Cook County, IL


Cook County, which contains the city of Chicago, operates one of the largest single-site jails in the United States. Cook County has made progress in reducing reliance on jail incarceration, with the population of the Cook County Jail declining 30% overall between April 2016 and July 2019.

To build on past efforts, Cook County was awarded $2.5 million from the Safety and Justice Challenge in 2020 to implement strategies that address the main drivers of the local jail population in the area, including unfair and ineffective practices that take a particularly heavy toll on people of color, low-income communities, and people with mental health and substance abuse issues.

To continue reducing the jail population safely, the county plans to implement new strategies aimed at increasing system efficiencies, offering services to individuals with unique needs, and rebuilding community trust in the justice system. These strategies will include enhancing data exchanges among agencies, regular review of individuals detained to identify release barriers, connection to appropriate services for those with mental health and substance use needs as well as individuals engaged in narcotic distribution as a form of employment, more effective management of warrants, and fostering extensive community engagement around ongoing criminal justice reform in Cook County.

  • Cook County has safely reduced its jail population by 30% since 2016, but is working to further lower it by addressing barriers to pretrial release.
  • People of color are disproportionately arrested and incarcerated at higher rates than their white counterparts in Cook County. Despite making up 50% of the county’s adult population, African Americans and Hispanics make up nearly 90% of the jail population, on average.
  • Siloed criminal justice data systems have made it difficult for data to be analyzed across agencies in a timely fashion.
  • A subset of the jail population is comprised of individuals who cycle through the system due to unaddressed mental health and/or substance use needs.
  • Barriers to living wage employment can lead individuals to engage in narcotic distribution and subsequent criminal justice involvement.
  • There is a backlog of warrants in Cook County that not only burdens the system but does not advance justice as these cases are not adjudicated until a warrant is executed.
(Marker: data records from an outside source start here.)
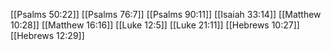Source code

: [[Psalms 50:22]]
[[Psalms 76:7]]
[[Psalms 90:11]]
[[Isaiah 33:14]]
[[Matthew 10:28]]
[[Matthew 16:16]]
[[Luke 12:5]]
[[Luke 21:11]]
[[Hebrews 10:27]]
[[Hebrews 12:29]]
Active warrants for cases associated with minor offenses invoke fear in community members and can disrupt a person’s ability to seek employment, secure housing, and participate in other aspects of life.
  • Overuse of detention causes disruption in the stability of the families and communities of those arrested; it leads to higher re-arrest rates and produces worse case outcomes with more subsequent incarceration.
  • Implement a Jail Population Review Team that can identify barriers to pretrial release for detainees and seek solutions.
  • Develop a racial equity workgroup to ensure jail reduction strategies address current disparities.
  • Enhance data exchanges across criminal justice agencies.
  • Identify individuals with frequent justice system contact and connect them with Peer Supports who can support engagement in services and pretrial success.
  • Offer comprehensive services to help individuals engaged in narcotic distribution seek living wage employment and avoid actions that harm communities.
  • Expand efforts to address old warrants and provide opportunities to resolve existing warrants.
  • Engage communities most impacted by the justice system in dialogue about reform and solution focused action planning.

Supported with $2.5 million from the Safety and Justice Challenge, Cook County will implement forward-looking, smart solutions to further reduce the local jail population by an additional 4.8% over the next two years.